The gathering was hosted by Debbie Hogan and Bruce Petry and Michael Findlay spoke to explain the initiative. A little opaquely it is called a “Thematic Study”. The idea is something like this.
In some parts of the world, for example southern England, a high proportion of all there is around is listed for one kind or another of statutory protection. In other parts, for example New Zealand, relatively little is. Also, people get upset when they discover that things they think should be protected aren’t.
One response would be to rush around trying to discover things which should be protected, document them and get them on relevant schedules. One reason why much is protected in England and little in New Zealand is because people have been at this longer there and have more information to start with. We could make a big effort to try to catch up with public expectations and also simply to extend protection to things which should have it even if at present the public is not particularly concerned.
Indeed there have been spasmodic efforts to do this sort of thing and suggestions they should be renewed.
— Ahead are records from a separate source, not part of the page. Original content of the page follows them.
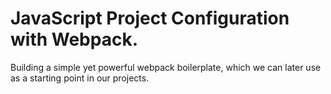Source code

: # JavaScript Project Configuration with Webpack.

Building a simple yet powerful webpack boilerplate, which we can later use as a starting point in our projects. 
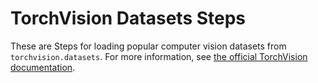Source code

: # TorchVision Datasets Steps
These are Steps for loading popular computer vision datasets from
`torchvision.datasets`. For more information, see [the official TorchVision documentation](https://pytorch.org/vision/stable/datasets.html).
The trouble is, just because people don’t know very much about what’s around the efforts tend to result in lists of the obvious: an imposing church; a pretty cottage.
These endeavours tend not to pick up less obvious things: the patterns and vistas created by the street plan; the open spaces between buildings for example, which Ted McCoy recently pointed out are sometimes as important as the built things themselves. (That came up during the debate about building into Harrop Street.)
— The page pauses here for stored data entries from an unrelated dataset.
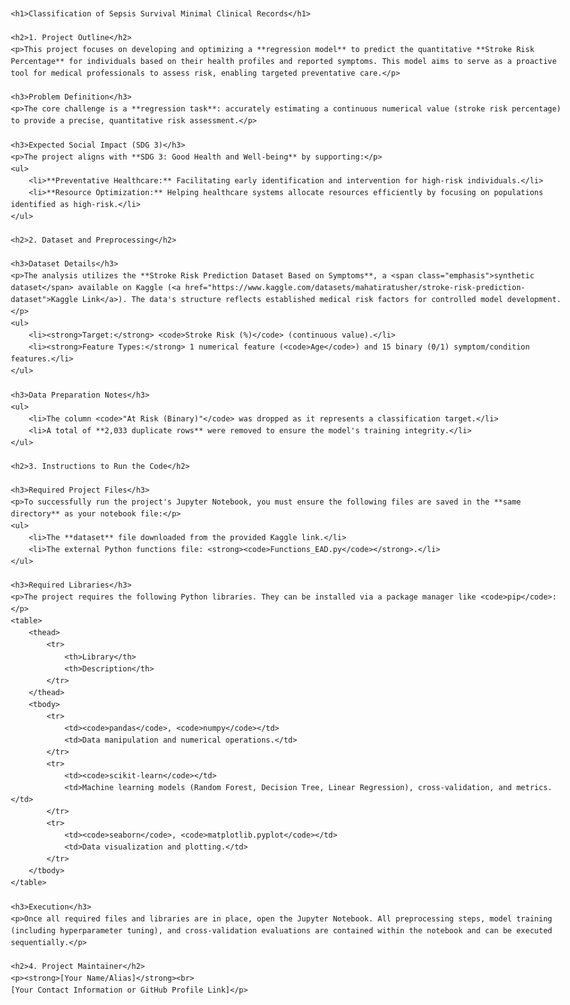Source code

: <!DOCTYPE html>
<html lang="en">
<head>
    <meta charset="UTF-8">
    <meta name="viewport" content="width=device-width, initial-scale=1.0">
    <title>Sepsis Survival Minimal Clinical Records</title>
    <style>
        body { font-family: Arial, sans-serif; line-height: 1.6; max-width: 900px; margin: 0 auto; padding: 20px; }
        h1 { border-bottom: 2px solid #333; padding-bottom: 10px; }
        h2 { color: #0056b3; border-bottom: 1px solid #ccc; padding-bottom: 5px; margin-top: 30px; }
        h3 { color: #333; margin-top: 20px; }
        table { border-collapse: collapse; width: 100%; margin: 15px 0; }
        th, td { border: 1px solid #ddd; padding: 8px; text-align: left; }
        th { background-color: #f2f2f2; }
        ul { list-style-type: disc; margin-left: 20px; }
        .emphasis { font-weight: bold; }
    </style>
</head>
<body>

    <h1>Classification of Sepsis Survival Minimal Clinical Records</h1>

    <h2>1. Project Outline</h2>
    <p>This project focuses on developing and optimizing a **regression model** to predict the quantitative **Stroke Risk Percentage** for individuals based on their health profiles and reported symptoms. This model aims to serve as a proactive tool for medical professionals to assess risk, enabling targeted preventative care.</p>

    <h3>Problem Definition</h3>
    <p>The core challenge is a **regression task**: accurately estimating a continuous numerical value (stroke risk percentage) to provide a precise, quantitative risk assessment.</p>

    <h3>Expected Social Impact (SDG 3)</h3>
    <p>The project aligns with **SDG 3: Good Health and Well-being** by supporting:</p>
    <ul>
        <li>**Preventative Healthcare:** Facilitating early identification and intervention for high-risk individuals.</li>
        <li>**Resource Optimization:** Helping healthcare systems allocate resources efficiently by focusing on populations identified as high-risk.</li>
    </ul>

    <h2>2. Dataset and Preprocessing</h2>

    <h3>Dataset Details</h3>
    <p>The analysis utilizes the **Stroke Risk Prediction Dataset Based on Symptoms**, a <span class="emphasis">synthetic dataset</span> available on Kaggle (<a href="https://www.kaggle.com/datasets/mahatiratusher/stroke-risk-prediction-dataset">Kaggle Link</a>). The data's structure reflects established medical risk factors for controlled model development.</p>
    <ul>
        <li><strong>Target:</strong> <code>Stroke Risk (%)</code> (continuous value).</li>
        <li><strong>Feature Types:</strong> 1 numerical feature (<code>Age</code>) and 15 binary (0/1) symptom/condition features.</li>
    </ul>

    <h3>Data Preparation Notes</h3>
    <ul>
        <li>The column <code>"At Risk (Binary)"</code> was dropped as it represents a classification target.</li>
        <li>A total of **2,033 duplicate rows** were removed to ensure the model's training integrity.</li>
    </ul>

    <h2>3. Instructions to Run the Code</h2>

    <h3>Required Project Files</h3>
    <p>To successfully run the project's Jupyter Notebook, you must ensure the following files are saved in the **same directory** as your notebook file:</p>
    <ul>
        <li>The **dataset** file downloaded from the provided Kaggle link.</li>
        <li>The external Python functions file: <strong><code>Functions_EAD.py</code></strong>.</li>
    </ul>

    <h3>Required Libraries</h3>
    <p>The project requires the following Python libraries. They can be installed via a package manager like <code>pip</code>:</p>
    <table>
        <thead>
            <tr>
                <th>Library</th>
                <th>Description</th>
            </tr>
        </thead>
        <tbody>
            <tr>
                <td><code>pandas</code>, <code>numpy</code></td>
                <td>Data manipulation and numerical operations.</td>
            </tr>
            <tr>
                <td><code>scikit-learn</code></td>
                <td>Machine learning models (Random Forest, Decision Tree, Linear Regression), cross-validation, and metrics.</td>
            </tr>
            <tr>
                <td><code>seaborn</code>, <code>matplotlib.pyplot</code></td>
                <td>Data visualization and plotting.</td>
            </tr>
        </tbody>
    </table>

    <h3>Execution</h3>
    <p>Once all required files and libraries are in place, open the Jupyter Notebook. All preprocessing steps, model training (including hyperparameter tuning), and cross-validation evaluations are contained within the notebook and can be executed sequentially.</p>

    <h2>4. Project Maintainer</h2>
    <p><strong>[Your Name/Alias]</strong><br>
    [Your Contact Information or GitHub Profile Link]</p>

</body>
</html>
Countries such as Canada and Australia, finding themselves in a predicament rather like ours, have come up with this thematic idea as another way of trying to lift their game. You write a sketchy but very long and wide reaching history of your area. (The one for us starts millions of years ago with our Geological history and doesn’t confine itself to key events or major players or anything so narrow.) Nevertheless the sketch history tries to identify some key themes. (In our case the gold mining industry might be one.) But then you also have subthemes, the idea being that nothing of importance, even though perhaps untypical, gets left out.
One point of the meeting was to see what suggestions people had to make about themes or subthemes which might have been overlooked in the work so far. Eventually you have a document which perhaps works like a sieve on the district plan catching things not simply listed.
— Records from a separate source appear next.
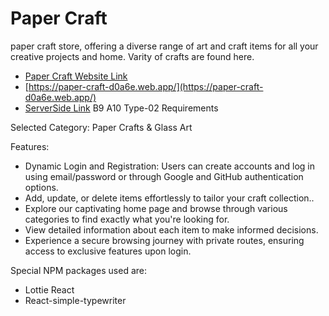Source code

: # Paper Craft

paper craft store, offering a diverse range of art and craft items for all your creative projects and home. Varity of crafts are found here.

- [Paper Craft Website Link](https://paper-craft-d0a6e.web.app/)
- [https://paper-craft-d0a6e.web.app/](https://paper-craft-d0a6e.web.app/)
- [ServerSide Link](https://paper-craft-server.vercel.app/)
B9 A10 Type-02 Requirements

Selected Category: Paper Crafts & Glass Art

Features:
- Dynamic Login and Registration: Users can create accounts and log in using email/password or through Google and GitHub authentication options.
- Add, update, or delete items effortlessly to tailor your craft collection..
- Explore our captivating home page and browse through various categories to find exactly what you're looking for.
- View detailed information about each item to make informed decisions.
- Experience a secure browsing journey with private routes, ensuring access to exclusive features upon login.

Special NPM packages used are:
- Lottie React
- React-simple-typewriter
People could also use it as a guide to finding things which ought to be protected but aren’t. Instead of driving around admiring old churches and pretty cottages you head off with this on the seat beside you trying to discover that last, elusive cast iron sewer vent – which I seem to recall is on Queen Street somewhere near the Albany Street steps.
All joking aside one can see that such a document might be very useful for intelligently directing efforts to get things protected, especially things which might be ordinarily overlooked. I do think this is important and support the initiative but would caution that by itself it’s not enough.
The example of the South Dunedin Baptist Church is a case in point. That is a church of robust character of obvious aesthetic and historic significance. It’s the kind of thing you’d have thought would be protected anyway. But it wasn’t. Now a demolition permit has been issued for it – which should have been conditional on its owners first raising the money for their iconoclastic replacement. Even when it comes to the obvious there is a recording and protection deficit.
Until the passage of the Resource Management Act in 1992 the primary responsibility for such work was thought to lie with the New Zealand Historic Places Trust. Its tens of thousands of members could be its eyes and ears and its staff could do the necessary recording. Things didn’t always work out wonderfully then but now anyway primary responsibility for discovering, documenting and listing things for protection is said to lie with the local authority.
Perhaps it does but some authorities are more active than others. I understand that Auckland, Wellington and Christchurch each have a staffer who does this full time. We have no one and a lot of unprotected heritage. We still need someone, or maybe some two, whose only work is to tackle the deficit.